Economie oblige, le système ambulatoire monte en puissance : il consiste à accueillir les patients pour une seule journée. Aux USA, 90% des soins sont dispensés de la sorte pour 75% en Europe et seulement 50% en France. Désormais, les postes ambulatoires à Saint-Omer seront au nombre de 30 (12 auparavant) et la capacité d’accueil en hospitalisation atteint 80 lits – 40 par étage – au lieu de 66. Autre progression sensible : huit salles d’opération et une salle d’endoscopie, un plateau technique et deux salles de radiologie au rez-de-chaussée. A côté du plateau de consultations programmées, un service de soins externes non programmés. Parmi les autres projets, celui de la venue d’un laboratoire d’analyses médicales semble le plus avancé.

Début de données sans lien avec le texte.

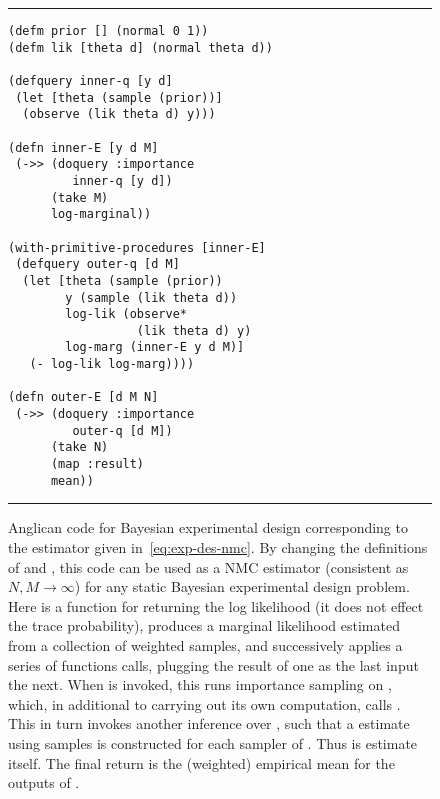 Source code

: \begin{figure}[t]
			\centering	
			\vspace{-10pt}		
			\rule{\linewidth}{0.4pt}
			\vspace{-28pt}		
	\begin{lstlisting}[basicstyle=\ttfamily\footnotesize,multicols=2,frame=none]
(defm prior [] (normal 0 1))
(defm lik [theta d] (normal theta d))

(defquery inner-q [y d]
 (let [theta (sample (prior))]
  (observe (lik theta d) y)))

(defn inner-E [y d M]
 (->> (doquery :importance 
         inner-q [y d])
      (take M)
      log-marginal))
      
(with-primitive-procedures [inner-E]
 (defquery outer-q [d M]
  (let [theta (sample (prior))
        y (sample (lik theta d))
        log-lik (observe* 
                  (lik theta d) y)
        log-marg (inner-E y d M)]
   (- log-lik log-marg))))

(defn outer-E [d M N]
 (->> (doquery :importance 
         outer-q [d M])
      (take N)
      (map :result)
      mean))
	\end{lstlisting}
	\vspace{-20pt}		
	\rule{\linewidth}{0.4pt}
	\caption{Anglican code for Bayesian experimental design corresponding to the estimator
		given in~\eqref{eq:exp-des-nmc}.  By changing the definitions of 
		 and , this code can be used as a
		 NMC estimator (consistent as $N,M\rightarrow\infty$) for any static
		 Bayesian experimental design problem.
		 Here  is a function for returning the log likelihood (it does not
		 effect the trace probability),  produces a marginal likelihood estimated
		 from a collection of weighted samples,
		 and \lsi{->>} successively applies a series of functions calls,
		 plugging the result of one as the last input the next.  When  is invoked,
		 this runs importance sampling on , which, in additional to carrying out
		 its own computation, calls .  This in turn invokes another inference over
		 , such that a \mc estimate using  samples is constructed for
		 each sampler of .  Thus  is \mc estimate itself.
		 The final return is the (weighted) empirical mean for
		 the outputs of .
	\label{fig:nest:exp}}
\vspace{-5pt}
\end{figure}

Le nouveau visage hospitalier de l’Audomarois. La métamorphose sensible du bâtiment préfigure le futur visage hospitalier du Pays de Saint-Omer. Les trois dirigeants de Vitalia reconnaissent le rôle déterminant joué par Michel Lefait, le député, et de Joël Duquénoy, le président de la Caso, dans l’évolution positive du paysage sanitaire local. D’abord, l’accord pour l’installation d’un scanner, après des années de refus, a déclenché les travaux évoqués ci-dessus. D’autre part, les relations apaisées entre la clinique et le CHR de la région de Saint-Omer se traduisent par l’émergence d’un partenariat entre les deux équipements. Cela rend d’autant plus lisible la politique de soins dans le bassin audomarois aux yeux des autorités de tutelle. La Caso a la maîtrise des terrains entre le rond-point Aux- Oiseaux et la clinique avec, à terme, la volonté de doter l’Audomarois d’un pôle santé efficient. Une maison médicale offrira tous les types de soins sur un même site. D’autres services pourraient s’implanter sur cet espace : matériel médical, opticien, pharmacie… Et Jean- Baptiste Mortier d’évoquer l’exemple de Vannes, dans le Morbihan, où la clinique Vitalia s’intègre dans un complexe de cette dimension pour la satisfaction de tous.